> [Plain-text document sources]
□ □ □ □ □
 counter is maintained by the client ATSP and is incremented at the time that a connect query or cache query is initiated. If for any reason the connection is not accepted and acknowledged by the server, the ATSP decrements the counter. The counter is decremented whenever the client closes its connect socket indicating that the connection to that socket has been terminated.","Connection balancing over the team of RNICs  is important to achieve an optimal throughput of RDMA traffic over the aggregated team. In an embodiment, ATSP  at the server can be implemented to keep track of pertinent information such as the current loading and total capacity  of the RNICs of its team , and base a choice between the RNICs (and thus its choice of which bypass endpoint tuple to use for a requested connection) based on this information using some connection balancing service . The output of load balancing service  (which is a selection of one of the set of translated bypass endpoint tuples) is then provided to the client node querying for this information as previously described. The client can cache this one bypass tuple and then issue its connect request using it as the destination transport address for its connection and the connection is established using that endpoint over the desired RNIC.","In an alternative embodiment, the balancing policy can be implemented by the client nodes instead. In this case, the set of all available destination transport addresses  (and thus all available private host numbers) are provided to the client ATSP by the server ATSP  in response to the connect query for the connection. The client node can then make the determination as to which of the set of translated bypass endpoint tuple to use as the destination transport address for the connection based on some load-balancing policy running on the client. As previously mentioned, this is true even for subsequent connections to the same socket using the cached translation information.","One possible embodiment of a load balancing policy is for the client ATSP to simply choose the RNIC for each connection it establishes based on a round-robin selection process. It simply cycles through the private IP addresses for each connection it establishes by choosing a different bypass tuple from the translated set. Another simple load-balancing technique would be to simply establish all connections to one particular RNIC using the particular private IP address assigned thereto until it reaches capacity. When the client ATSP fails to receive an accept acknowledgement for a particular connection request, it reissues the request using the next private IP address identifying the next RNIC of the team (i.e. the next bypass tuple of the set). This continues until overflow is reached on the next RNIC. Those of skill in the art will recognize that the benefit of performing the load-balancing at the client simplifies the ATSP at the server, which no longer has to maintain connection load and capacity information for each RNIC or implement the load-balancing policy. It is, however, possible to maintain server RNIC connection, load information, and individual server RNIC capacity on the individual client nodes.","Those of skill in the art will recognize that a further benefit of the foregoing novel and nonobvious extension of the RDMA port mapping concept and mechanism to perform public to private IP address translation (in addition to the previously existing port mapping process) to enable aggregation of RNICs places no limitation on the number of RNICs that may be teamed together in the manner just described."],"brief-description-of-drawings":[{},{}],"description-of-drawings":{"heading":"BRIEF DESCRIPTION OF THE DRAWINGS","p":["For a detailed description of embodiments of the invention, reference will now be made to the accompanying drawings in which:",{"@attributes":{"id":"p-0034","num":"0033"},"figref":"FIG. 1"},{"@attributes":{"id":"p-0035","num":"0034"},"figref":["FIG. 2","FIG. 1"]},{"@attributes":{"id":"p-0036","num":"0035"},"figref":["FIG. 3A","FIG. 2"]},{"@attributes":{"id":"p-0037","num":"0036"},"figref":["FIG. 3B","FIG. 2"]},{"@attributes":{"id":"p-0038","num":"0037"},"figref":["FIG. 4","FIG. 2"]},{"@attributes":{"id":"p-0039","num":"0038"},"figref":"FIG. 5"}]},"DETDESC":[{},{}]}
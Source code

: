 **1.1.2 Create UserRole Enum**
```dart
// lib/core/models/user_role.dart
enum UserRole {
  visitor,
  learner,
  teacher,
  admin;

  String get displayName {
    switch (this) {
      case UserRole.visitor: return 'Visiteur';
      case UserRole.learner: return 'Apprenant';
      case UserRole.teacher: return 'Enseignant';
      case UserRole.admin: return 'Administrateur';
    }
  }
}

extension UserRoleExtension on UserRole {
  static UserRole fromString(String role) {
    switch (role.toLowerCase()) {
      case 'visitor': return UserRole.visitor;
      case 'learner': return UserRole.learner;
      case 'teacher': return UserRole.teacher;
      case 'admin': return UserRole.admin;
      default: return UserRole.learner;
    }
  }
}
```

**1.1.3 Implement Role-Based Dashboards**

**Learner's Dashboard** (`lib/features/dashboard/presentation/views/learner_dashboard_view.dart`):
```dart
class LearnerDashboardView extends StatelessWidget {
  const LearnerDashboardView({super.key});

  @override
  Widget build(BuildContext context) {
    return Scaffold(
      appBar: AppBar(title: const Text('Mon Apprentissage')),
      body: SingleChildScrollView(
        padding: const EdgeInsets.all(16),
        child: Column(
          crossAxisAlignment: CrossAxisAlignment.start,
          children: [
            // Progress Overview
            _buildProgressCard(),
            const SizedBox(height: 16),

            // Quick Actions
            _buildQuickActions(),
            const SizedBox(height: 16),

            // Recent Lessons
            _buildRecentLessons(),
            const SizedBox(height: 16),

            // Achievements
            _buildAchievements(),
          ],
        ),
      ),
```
□ □ □ □ □
> [Try it] Wherever a line in the data above holds "return", copy that line.

> [Answer area]
      case UserRole.visitor: return 'Visiteur';
      case UserRole.learner: return 'Apprenant';
      case UserRole.teacher: return 'Enseignant';
      case UserRole.admin: return 'Administrateur';
      case 'visitor': return UserRole.visitor;
      case 'learner': return UserRole.learner;
      case 'teacher': return UserRole.teacher;
      case 'admin': return UserRole.admin;
      default: return UserRole.learner;
    return Scaffold(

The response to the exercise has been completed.